I'm a 37 year-old Electrical Engineer with a BSEE and 12 years of experience. I was laid off last week, and have been considering a career change (I've had enough of electrical design). I've used computers for the past 20 years as a hobby (building computers, playing games, information resource, personal work), but have never programmed. I'm the guy to whom my family and friends come with all their computer problems. Smilie

I'd like to break into the UNIX field (interested in HP UX), but I'm not sure what education I would need to do so. Do I merely need to be certified to apply for HP UX positions?

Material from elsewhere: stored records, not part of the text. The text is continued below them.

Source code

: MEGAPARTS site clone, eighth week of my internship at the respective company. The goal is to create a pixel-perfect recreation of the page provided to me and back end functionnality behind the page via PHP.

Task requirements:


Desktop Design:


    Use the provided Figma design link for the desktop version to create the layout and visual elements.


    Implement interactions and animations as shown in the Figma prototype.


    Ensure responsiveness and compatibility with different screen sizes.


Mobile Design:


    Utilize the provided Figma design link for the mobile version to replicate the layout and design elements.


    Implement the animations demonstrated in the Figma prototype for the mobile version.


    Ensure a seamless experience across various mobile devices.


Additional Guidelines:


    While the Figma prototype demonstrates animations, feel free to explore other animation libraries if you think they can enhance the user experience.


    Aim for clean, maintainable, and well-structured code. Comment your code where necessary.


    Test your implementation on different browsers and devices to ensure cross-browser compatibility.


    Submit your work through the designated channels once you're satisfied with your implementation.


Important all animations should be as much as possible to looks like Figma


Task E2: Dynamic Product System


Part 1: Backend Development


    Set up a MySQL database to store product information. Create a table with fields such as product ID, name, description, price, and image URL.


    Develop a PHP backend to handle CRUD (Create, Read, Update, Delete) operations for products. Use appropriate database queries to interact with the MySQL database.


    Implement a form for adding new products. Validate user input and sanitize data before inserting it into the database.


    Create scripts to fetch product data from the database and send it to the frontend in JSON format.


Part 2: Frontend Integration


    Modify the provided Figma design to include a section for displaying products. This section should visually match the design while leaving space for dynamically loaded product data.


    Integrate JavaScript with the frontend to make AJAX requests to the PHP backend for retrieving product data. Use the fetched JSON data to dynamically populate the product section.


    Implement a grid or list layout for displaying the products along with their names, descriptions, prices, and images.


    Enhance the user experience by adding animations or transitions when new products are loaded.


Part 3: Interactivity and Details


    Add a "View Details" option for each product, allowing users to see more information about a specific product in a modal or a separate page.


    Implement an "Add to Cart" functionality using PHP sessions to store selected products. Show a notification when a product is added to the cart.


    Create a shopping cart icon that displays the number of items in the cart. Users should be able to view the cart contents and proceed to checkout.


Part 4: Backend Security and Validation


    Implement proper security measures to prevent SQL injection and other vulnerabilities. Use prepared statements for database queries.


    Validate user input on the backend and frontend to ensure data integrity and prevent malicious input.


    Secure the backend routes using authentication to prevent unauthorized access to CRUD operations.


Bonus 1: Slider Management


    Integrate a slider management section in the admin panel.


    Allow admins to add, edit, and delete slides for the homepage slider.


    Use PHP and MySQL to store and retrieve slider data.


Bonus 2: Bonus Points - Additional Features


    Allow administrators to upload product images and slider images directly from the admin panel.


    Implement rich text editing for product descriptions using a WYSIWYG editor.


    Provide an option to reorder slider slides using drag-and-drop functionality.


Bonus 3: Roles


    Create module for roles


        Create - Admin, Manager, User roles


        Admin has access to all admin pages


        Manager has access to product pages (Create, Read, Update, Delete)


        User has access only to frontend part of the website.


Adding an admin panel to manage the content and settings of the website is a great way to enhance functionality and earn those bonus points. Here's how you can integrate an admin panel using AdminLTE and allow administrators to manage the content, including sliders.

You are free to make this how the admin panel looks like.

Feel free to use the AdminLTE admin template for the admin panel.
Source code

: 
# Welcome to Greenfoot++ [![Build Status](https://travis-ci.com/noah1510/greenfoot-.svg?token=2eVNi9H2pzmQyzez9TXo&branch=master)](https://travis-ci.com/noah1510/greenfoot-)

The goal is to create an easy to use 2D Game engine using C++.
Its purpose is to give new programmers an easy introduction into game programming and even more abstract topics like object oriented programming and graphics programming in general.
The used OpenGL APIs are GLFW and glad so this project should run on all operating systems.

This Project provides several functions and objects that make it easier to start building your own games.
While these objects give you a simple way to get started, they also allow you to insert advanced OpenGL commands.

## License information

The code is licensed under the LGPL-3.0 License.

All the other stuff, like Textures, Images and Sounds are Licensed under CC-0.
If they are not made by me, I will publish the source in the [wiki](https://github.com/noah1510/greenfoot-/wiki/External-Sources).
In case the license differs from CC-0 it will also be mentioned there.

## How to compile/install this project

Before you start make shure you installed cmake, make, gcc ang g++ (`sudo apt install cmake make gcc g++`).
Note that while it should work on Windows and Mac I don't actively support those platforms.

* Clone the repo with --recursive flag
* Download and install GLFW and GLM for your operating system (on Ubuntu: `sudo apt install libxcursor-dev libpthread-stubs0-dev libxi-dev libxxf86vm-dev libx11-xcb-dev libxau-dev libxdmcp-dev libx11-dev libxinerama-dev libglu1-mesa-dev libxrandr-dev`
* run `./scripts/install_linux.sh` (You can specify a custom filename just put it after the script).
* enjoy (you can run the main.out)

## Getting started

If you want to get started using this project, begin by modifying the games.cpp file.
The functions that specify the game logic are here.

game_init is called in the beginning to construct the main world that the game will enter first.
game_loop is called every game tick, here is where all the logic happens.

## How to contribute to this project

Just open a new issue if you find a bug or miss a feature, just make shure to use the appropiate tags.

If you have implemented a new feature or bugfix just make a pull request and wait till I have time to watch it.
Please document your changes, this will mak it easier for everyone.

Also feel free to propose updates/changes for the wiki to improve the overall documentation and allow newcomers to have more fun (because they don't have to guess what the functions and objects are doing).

Do I need to attend a university?

Also, based on my passion for working with computers (especially gaming), what other career paths would you recommend?

I currently reside in Mesa (part of Phoenix metro), Arizona.

Any guidance would be GREATLY appreciated! You guys are the experts, so I know I've come to the right place. Smilie

Thanks!

- Dan
# 2  
Old 10-05-2001
First the bad news: After 12 years as an engineer, you were probably making a pretty decent salary. Since you have limited Unix experience, you might only be able to find an entry level position, so you would probably end up taking a pay cut.

Since you are asking this question I assume you are willing to live with that. The good news is that you do not have to be certified to land a decent Unix job. Of course many employers will be happy if you are certified, but I have yet to find any that require it. Certification has been discussed several times here in the past, and the general consensus has been that certification is only one step in the career process, with experience generally being a much more important factor to your overall marketability.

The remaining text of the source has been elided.